_Work order_
Work out how many lines in the data hold the string "from". Reply with only that number.

_Given data_
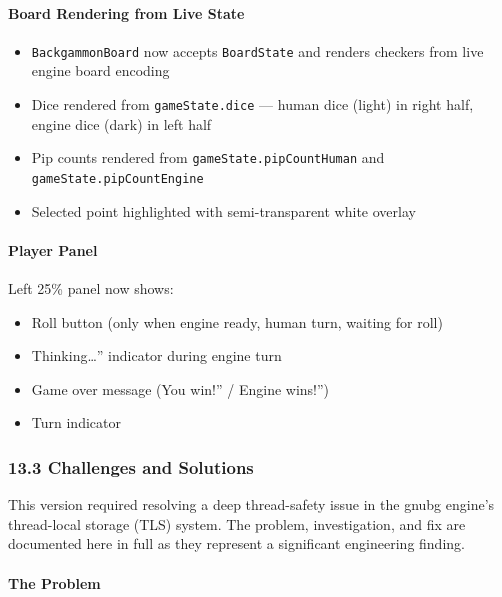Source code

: \documentclass[11pt,a4paper]{article}
\providecommand{\tightlist}{\setlength{\itemsep}{2pt}\setlength{\parskip}{0pt}}
\begin{document}
\paragraph{Board Rendering from Live
State}\label{board-rendering-v093}

\begin{itemize}
\tightlist
\item
  \texttt{BackgammonBoard} now accepts \texttt{BoardState} and renders
  checkers from live engine board encoding
\item
  Dice rendered from \texttt{gameState.dice} --- human dice (light) in
  right half, engine dice (dark) in left half
\item
  Pip counts rendered from \texttt{gameState.pipCountHuman} and
  \texttt{gameState.pipCountEngine}
\item
  Selected point highlighted with semi-transparent white overlay
\end{itemize}

\paragraph{Player Panel}\label{player-panel-v093}

Left 25\% panel now shows:
\begin{itemize}
\tightlist
\item
  Roll button (only when engine ready, human turn, waiting for roll)
\item
  Thinking\ldots{}'' indicator during engine turn
\item
  Game over message (You win!'' / Engine wins!'')
\item
  Turn indicator
\end{itemize}

\subsubsection{13.3 Challenges and Solutions}\label{challenges-v093}

This version required resolving a deep thread-safety issue in the gnubg
engine's thread-local storage (TLS) system. The problem, investigation,
and fix are documented here in full as they represent a significant
engineering finding.

\paragraph{The Problem}\label{tls-problem}
\end{document}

_Answer to this task_
4